Stretching single talin rod molecules activates vinculin binding

Abstract

The molecular mechanism by which a mechanical stimulus is translated into a chemical response in biological systems is still unclear. We show that mechanical stretching of single cytoplasmic proteins can activate binding of other molecules. We used magnetic tweezers, total internal reflection fluorescence, and atomic force microscopy to investigate the effect of force on the interaction between talin, a protein that links liganded membrane integrins to the cytoskeleton, and vinculin, a focal adhesion protein that is activated by talin binding, leading to reorganization of the cytoskeleton. Application of physiologically relevant forces caused stretching of single talin rods that exposed cryptic binding sites for vinculin.
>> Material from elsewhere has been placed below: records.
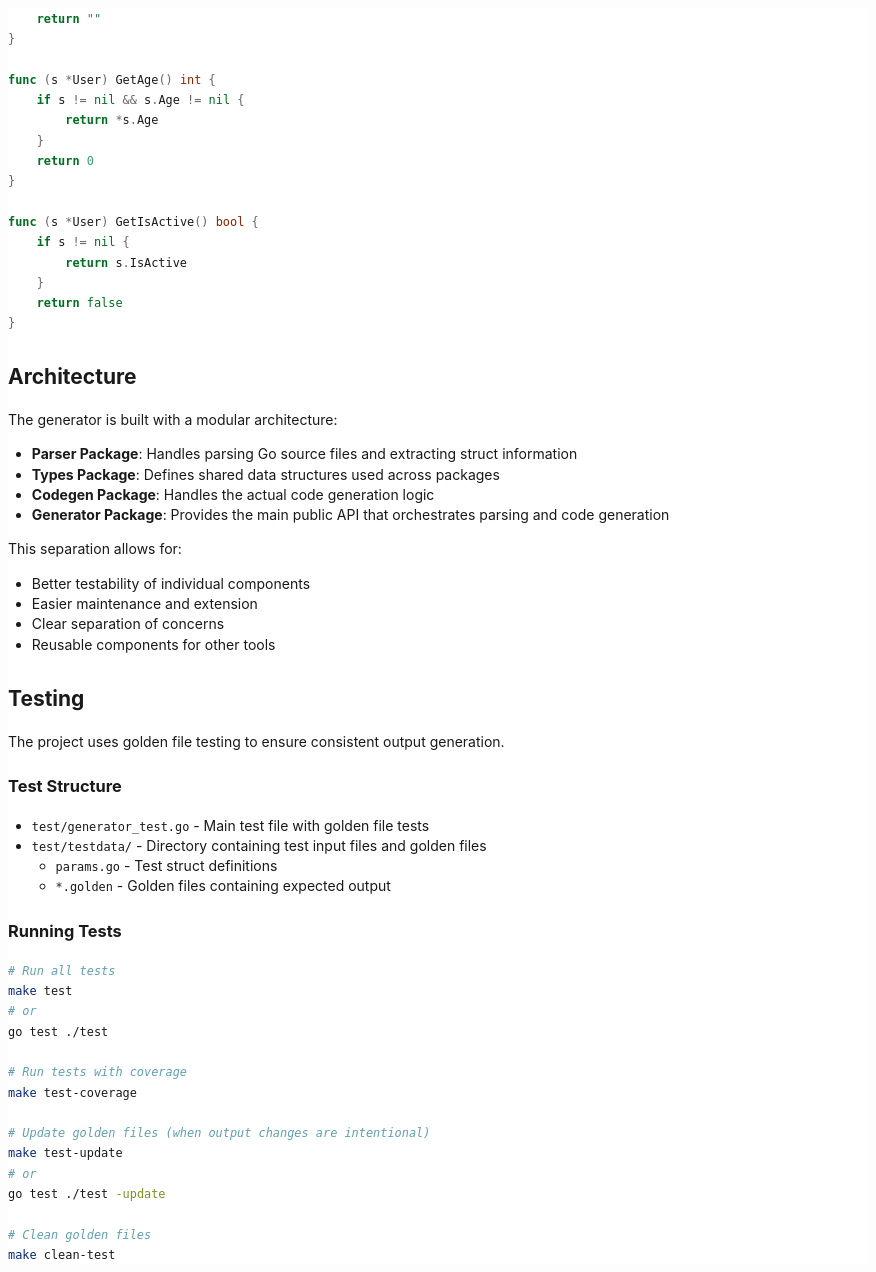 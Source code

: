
 ```go
    return ""
}

func (s *User) GetAge() int {
    if s != nil && s.Age != nil {
        return *s.Age
    }
    return 0
}

func (s *User) GetIsActive() bool {
    if s != nil {
        return s.IsActive
    }
    return false
}
```

## Architecture

The generator is built with a modular architecture:

- **Parser Package**: Handles parsing Go source files and extracting struct information
- **Types Package**: Defines shared data structures used across packages
- **Codegen Package**: Handles the actual code generation logic
- **Generator Package**: Provides the main public API that orchestrates parsing and code generation

This separation allows for:

- Better testability of individual components
- Easier maintenance and extension
- Clear separation of concerns
- Reusable components for other tools

## Testing

The project uses golden file testing to ensure consistent output generation.

### Test Structure

- `test/generator_test.go` - Main test file with golden file tests
- `test/testdata/` - Directory containing test input files and golden files
  - `params.go` - Test struct definitions
  - `*.golden` - Golden files containing expected output

### Running Tests

```bash
# Run all tests
make test
# or
go test ./test

# Run tests with coverage
make test-coverage

# Update golden files (when output changes are intentional)
make test-update
# or
go test ./test -update

# Clean golden files
make clean-test
```
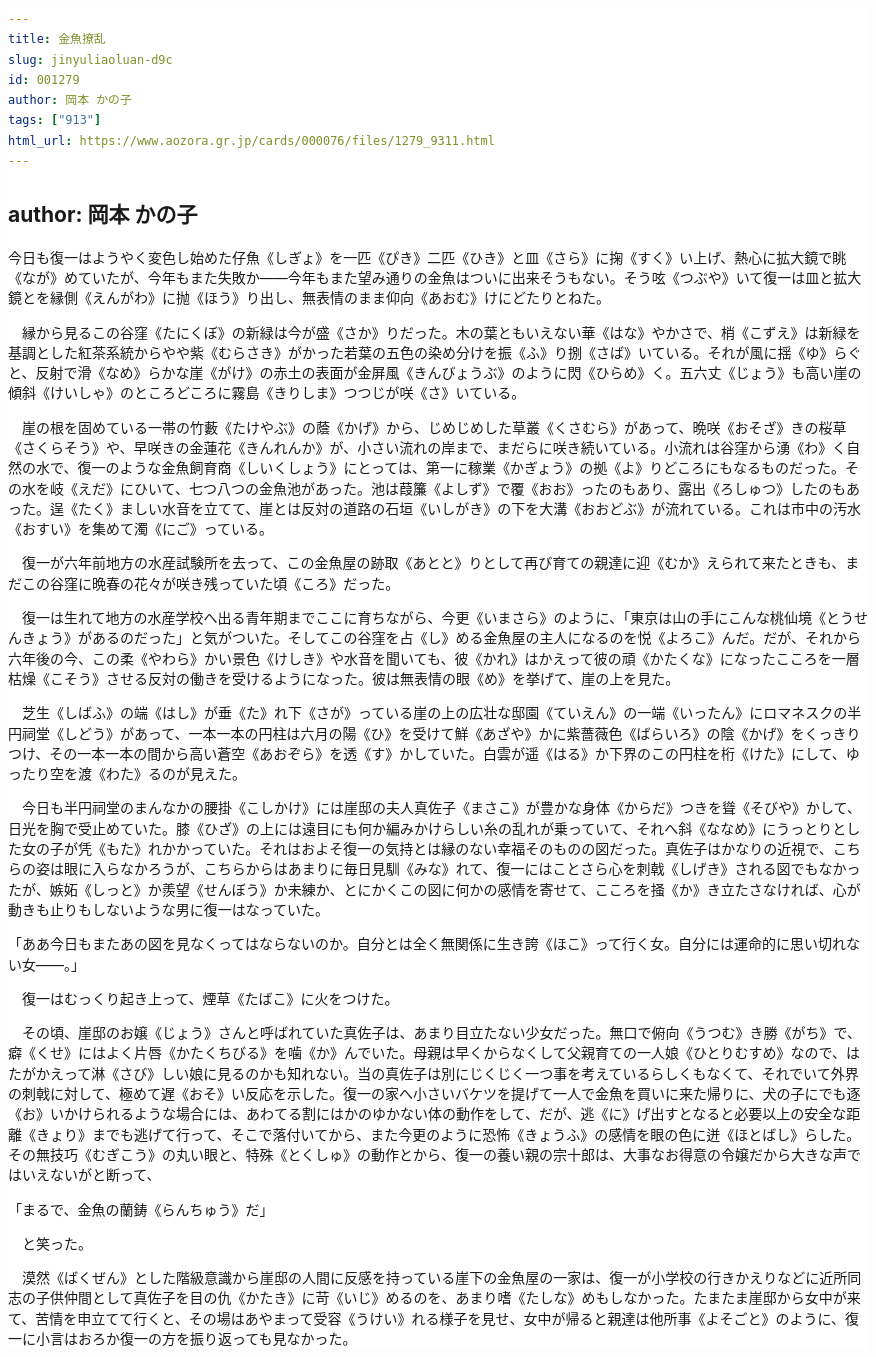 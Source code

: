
 ```yaml
---
title: 金魚撩乱
slug: jinyuliaoluan-d9c
id: 001279
author: 岡本 かの子
tags: ["913"]
html_url: https://www.aozora.gr.jp/cards/000076/files/1279_9311.html
---
```


## author: 岡本 かの子

今日も復一はようやく変色し始めた仔魚《しぎょ》を一匹《ぴき》二匹《ひき》と皿《さら》に掬《すく》い上げ、熱心に拡大鏡で眺《なが》めていたが、今年もまた失敗か――今年もまた望み通りの金魚はついに出来そうもない。そう呟《つぶや》いて復一は皿と拡大鏡とを縁側《えんがわ》に抛《ほう》り出し、無表情のまま仰向《あおむ》けにどたりとねた。

　縁から見るこの谷窪《たにくぼ》の新緑は今が盛《さか》りだった。木の葉ともいえない華《はな》やかさで、梢《こずえ》は新緑を基調とした紅茶系統からやや紫《むらさき》がかった若葉の五色の染め分けを振《ふ》り捌《さば》いている。それが風に揺《ゆ》らぐと、反射で滑《なめ》らかな崖《がけ》の赤土の表面が金屏風《きんびょうぶ》のように閃《ひらめ》く。五六丈《じょう》も高い崖の傾斜《けいしゃ》のところどころに霧島《きりしま》つつじが咲《さ》いている。

　崖の根を固めている一帯の竹藪《たけやぶ》の蔭《かげ》から、じめじめした草叢《くさむら》があって、晩咲《おそざ》きの桜草《さくらそう》や、早咲きの金蓮花《きんれんか》が、小さい流れの岸まで、まだらに咲き続いている。小流れは谷窪から湧《わ》く自然の水で、復一のような金魚飼育商《しいくしょう》にとっては、第一に稼業《かぎょう》の拠《よ》りどころにもなるものだった。その水を岐《えだ》にひいて、七つ八つの金魚池があった。池は葭簾《よしず》で覆《おお》ったのもあり、露出《ろしゅつ》したのもあった。逞《たく》ましい水音を立てて、崖とは反対の道路の石垣《いしがき》の下を大溝《おおどぶ》が流れている。これは市中の汚水《おすい》を集めて濁《にご》っている。

　復一が六年前地方の水産試験所を去って、この金魚屋の跡取《あとと》りとして再び育ての親達に迎《むか》えられて来たときも、まだこの谷窪に晩春の花々が咲き残っていた頃《ころ》だった。

　復一は生れて地方の水産学校へ出る青年期までここに育ちながら、今更《いまさら》のように、「東京は山の手にこんな桃仙境《とうせんきょう》があるのだった」と気がついた。そしてこの谷窪を占《し》める金魚屋の主人になるのを悦《よろこ》んだ。だが、それから六年後の今、この柔《やわら》かい景色《けしき》や水音を聞いても、彼《かれ》はかえって彼の頑《かたくな》になったこころを一層枯燥《こそう》させる反対の働きを受けるようになった。彼は無表情の眼《め》を挙げて、崖の上を見た。

　芝生《しばふ》の端《はし》が垂《た》れ下《さが》っている崖の上の広壮な邸園《ていえん》の一端《いったん》にロマネスクの半円祠堂《しどう》があって、一本一本の円柱は六月の陽《ひ》を受けて鮮《あざや》かに紫薔薇色《ばらいろ》の陰《かげ》をくっきりつけ、その一本一本の間から高い蒼空《あおぞら》を透《す》かしていた。白雲が遥《はる》か下界のこの円柱を桁《けた》にして、ゆったり空を渡《わた》るのが見えた。

　今日も半円祠堂のまんなかの腰掛《こしかけ》には崖邸の夫人真佐子《まさこ》が豊かな身体《からだ》つきを聳《そびや》かして、日光を胸で受止めていた。膝《ひざ》の上には遠目にも何か編みかけらしい糸の乱れが乗っていて、それへ斜《ななめ》にうっとりとした女の子が凭《もた》れかかっていた。それはおよそ復一の気持とは縁のない幸福そのものの図だった。真佐子はかなりの近視で、こちらの姿は眼に入らなかろうが、こちらからはあまりに毎日見馴《みな》れて、復一にはことさら心を刺戟《しげき》される図でもなかったが、嫉妬《しっと》か羨望《せんぼう》か未練か、とにかくこの図に何かの感情を寄せて、こころを掻《か》き立たさなければ、心が動きも止りもしないような男に復一はなっていた。

「ああ今日もまたあの図を見なくってはならないのか。自分とは全く無関係に生き誇《ほこ》って行く女。自分には運命的に思い切れない女――。」

　復一はむっくり起き上って、煙草《たばこ》に火をつけた。



　その頃、崖邸のお嬢《じょう》さんと呼ばれていた真佐子は、あまり目立たない少女だった。無口で俯向《うつむ》き勝《がち》で、癖《くせ》にはよく片唇《かたくちびる》を噛《か》んでいた。母親は早くからなくして父親育ての一人娘《ひとりむすめ》なので、はたがかえって淋《さび》しい娘に見るのかも知れない。当の真佐子は別にじくじく一つ事を考えているらしくもなくて、それでいて外界の刺戟に対して、極めて遅《おそ》い反応を示した。復一の家へ小さいバケツを提げて一人で金魚を買いに来た帰りに、犬の子にでも逐《お》いかけられるような場合には、あわてる割にはかのゆかない体の動作をして、だが、逃《に》げ出すとなると必要以上の安全な距離《きょり》までも逃げて行って、そこで落付いてから、また今更のように恐怖《きょうふ》の感情を眼の色に迸《ほとばし》らした。その無技巧《むぎこう》の丸い眼と、特殊《とくしゅ》の動作とから、復一の養い親の宗十郎は、大事なお得意の令嬢だから大きな声ではいえないがと断って、

「まるで、金魚の蘭鋳《らんちゅう》だ」

　と笑った。

　漠然《ばくぜん》とした階級意識から崖邸の人間に反感を持っている崖下の金魚屋の一家は、復一が小学校の行きかえりなどに近所同志の子供仲間として真佐子を目の仇《かたき》に苛《いじ》めるのを、あまり嗜《たしな》めもしなかった。たまたま崖邸から女中が来て、苦情を申立てて行くと、その場はあやまって受容《うけい》れる様子を見せ、女中が帰ると親達は他所事《よそごと》のように、復一に小言はおろか復一の方を振り返っても見なかった。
Thus in the talin-vinculin system, molecular mechanotransduction can occur by protein binding after exposure of buried binding sites in the talin-vinculin system. Such protein stretching may be a more general mechanism for force transduction.

Fig. 1.

(A) Structure of the 12 helices that form the TR 482 to 889 [Protein Data Bank (PDB) 1xwx]. Color coding: blue, N terminus; green, middle; and red, C terminus. VBS helices are numbered and represented with cartoon models, and the rest of the protein is shown with tube models. (B) Under the application of a force in the direction indicated by the black arrows in (A), TR starts to unfold. Once helix 12 exposed its VBS, Vh (PDB 1u6h), represented in yellow, reorganizes to bind to it. (C) X-ray structure of the complex Vh-VBS-helix 12, PDB 1u6h. Images were generated by using the VMD (Visual Molecular Dynamics) program (www.ks.uiuc.edu/research/vmd/).

Fig. 2.

Representation of the device used to measure the binding events. The Ni-NTA (labeled N) grafted slides containing the TR fixed through its 6×His N terminus (labeled H) to the glass and with the avidinated magnetic bead bound to its biotinylated C terminus (labeled B) was placed over the objective. Alexa 488–Vh was added to the slides for the period of the incubation. The TR and Vh structures are represented in green and yellow, respectively. The arrow shows the direction of the movement of the beads when they are pulled using the magnetic tweezers.

Fig. 3.

Diagram of photobleaching events of Alexa 488–Vh bound to (A) TR, (B) dimeric tandem TR, and (C) α-actinin. Histograms show the number of beads per photobleaching event. In all cases, blue, gray, and green colors correspond with no force, 2-pN force, and 12-pN force applied, respectively. The TR, talin dimeric tandem (positive control), and α-actinin (negative control) showed maximally 1 and 3, 2 and 6, and 1 and 1 photobleaching events (black arrows) when no force and 12 pN force, respectively, was applied.

Fig. 4.

AFM experiments. (A) Diagram of the polyprotein designed for AFM, I27₂–TR–I27₂. (B) Force extension trace for I27₂-TR-I27₂. (C) Histogram of the contour length increments (ΔL_c) for the unfolding peaks of the TR (120 traces). (D) Force-clamp trace obtained by stretching I27₂-TR-I27₂ at 20 and 150 pN of force. The red and black lines represent extension and force, respectively. (E) Probability of unfolding versus time for TR. Average recordings of TR unfolding at 20 pN (15 traces), 30 pN (14 traces), 40 pN (17 traces), and 50 pN (22 traces). A single exponential (colored smooth lines) is fitted to each average trace (in black). (F) The rate constant of unfolding as a function of force. Data are represented as mean ± SD; error bars were calculated by using the bootstrapping method (26).